Rain interfered with the Silverstone track surface throughout the FIA Formula 3 qualifying session that preceded F1’s second practice session on Friday.
The temperamental British summertime threatened to intervene in FP2 and despite the circuit being declared dry at the start of the hour-long session, there was a 60% chance that rain would fall.
17 minutes in and despite Silverstone’s typical wind blowing through, the rain was nowhere to be seen and Verstappen set the initial benchmark on the soft tyres, a 1:27.233s effort.
10 minutes passed before anyone else bolted on softs and Fernando Alonso came within a tenth of a half of Verstappen’s time, only to be pipped by 0.005s by Sauber’s Valtteri Bottas.
A 1:27.274s effort from Aston Martin’s Lance Stroll, slotting him into a provisional second, proved a combination of track evolution and more soft tyre runs would see the order change considerably.

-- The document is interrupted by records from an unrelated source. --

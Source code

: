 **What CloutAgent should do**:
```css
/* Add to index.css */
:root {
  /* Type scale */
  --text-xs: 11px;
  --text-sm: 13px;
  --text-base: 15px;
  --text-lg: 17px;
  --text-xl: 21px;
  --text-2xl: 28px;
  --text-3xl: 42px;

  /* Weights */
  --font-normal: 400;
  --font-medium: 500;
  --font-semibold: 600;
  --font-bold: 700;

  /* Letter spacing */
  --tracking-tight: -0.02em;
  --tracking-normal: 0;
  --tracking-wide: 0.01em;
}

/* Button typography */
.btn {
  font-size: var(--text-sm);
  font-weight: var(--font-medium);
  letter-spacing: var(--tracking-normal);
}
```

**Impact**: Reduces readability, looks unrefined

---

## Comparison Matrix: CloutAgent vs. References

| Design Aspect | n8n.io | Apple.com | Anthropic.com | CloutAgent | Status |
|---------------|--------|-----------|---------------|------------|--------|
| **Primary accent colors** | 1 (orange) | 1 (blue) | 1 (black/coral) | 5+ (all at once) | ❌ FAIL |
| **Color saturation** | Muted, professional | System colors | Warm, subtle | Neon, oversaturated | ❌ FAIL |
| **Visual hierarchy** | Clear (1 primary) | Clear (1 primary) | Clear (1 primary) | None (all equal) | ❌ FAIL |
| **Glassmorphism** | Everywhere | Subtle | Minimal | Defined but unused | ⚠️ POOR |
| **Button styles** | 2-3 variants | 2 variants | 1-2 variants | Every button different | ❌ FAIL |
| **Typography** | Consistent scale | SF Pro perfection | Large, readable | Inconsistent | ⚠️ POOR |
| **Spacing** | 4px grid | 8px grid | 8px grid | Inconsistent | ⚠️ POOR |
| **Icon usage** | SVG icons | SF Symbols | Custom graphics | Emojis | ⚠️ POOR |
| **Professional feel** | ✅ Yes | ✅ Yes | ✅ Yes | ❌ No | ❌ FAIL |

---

McLaren quickly rose to the top of the pecking order, led by Norris with Piastri best of the rest and that was how the session would remain as the latter half saw the majority of the field commit to race simulations.
Even if anyone fancied a quick push-lap in the latter stages, a rain shower in the closing minutes firmly put to bed anyone improving their standing.
Despite missing out on FP1 to allow FIA Formula 2 title-chaser Isack Hadjar an outing in the RB20, Sergio Perez was third, leading Red Bull’s charge thanks to his time of 1:26.983s, 0.434s off of Norris’ benchmark.
Slotting into a surprise fourth was Haas’ push-lap specialist Nico Hulkenberg, sliding himself among F1’s elite thanks to an impressive 1:26.990s laptime.
Hulkenberg used a base-line spec Haas during FP1 and Friday afternoon’s session was his first in the upgraded Silverstone-spec VF-24 and his fine run to fourth hints that the upgrades are working as planned.
Despite a few nervy moments with his unpredictable Ferrari, particularly through the high-speed sequence of corners through Maggots and Becketts, Charles Leclerc was able to wrestle his car into the top five, albeit six-tenths off of the pace.
Lewis Hamilton finished as the leading Mercedes driver in sixth, with his time of 1:27.202s just under a tenth faster than team-mate George Russell, who was resigned to completing the top-10.
Verstappen struggled to put a chart-topping lap together, almost losing control of his RB20 on a second soft tyre push lap and subsequently failed to improve beyond his 1:27.233s lap time, resigning him to seventh place in the final order.
Filling the gap between Verstappen and Russell were Ferrari’s Carlos Sainz and Aston Martin’s Lance Stroll finishing eighth and ninth respectively.
With four rookie drivers partaking in FP1, FP2 marked the first time out on track for not just Perez, but also Alpine’s Pierre Gasly, Haas’ Kevin Magnussen and Williams’ Logan Sargeant.
All three of them struggled to set a truly competitive lap, with Gasly 14th, albeit one place ahead of his Alpine team-mate Esteban Ocon, Sargeant 17th and Magnussen dead last, a considerable margin behind his Haas team-mate Hulkenberg.
With all 20 runners setting the fastest laps on the soft tyre, a pecking order picture was painted ahead of Saturday’s qualifying session.
Just 1.5s covered the entire field and only 0.745s covered the top-10.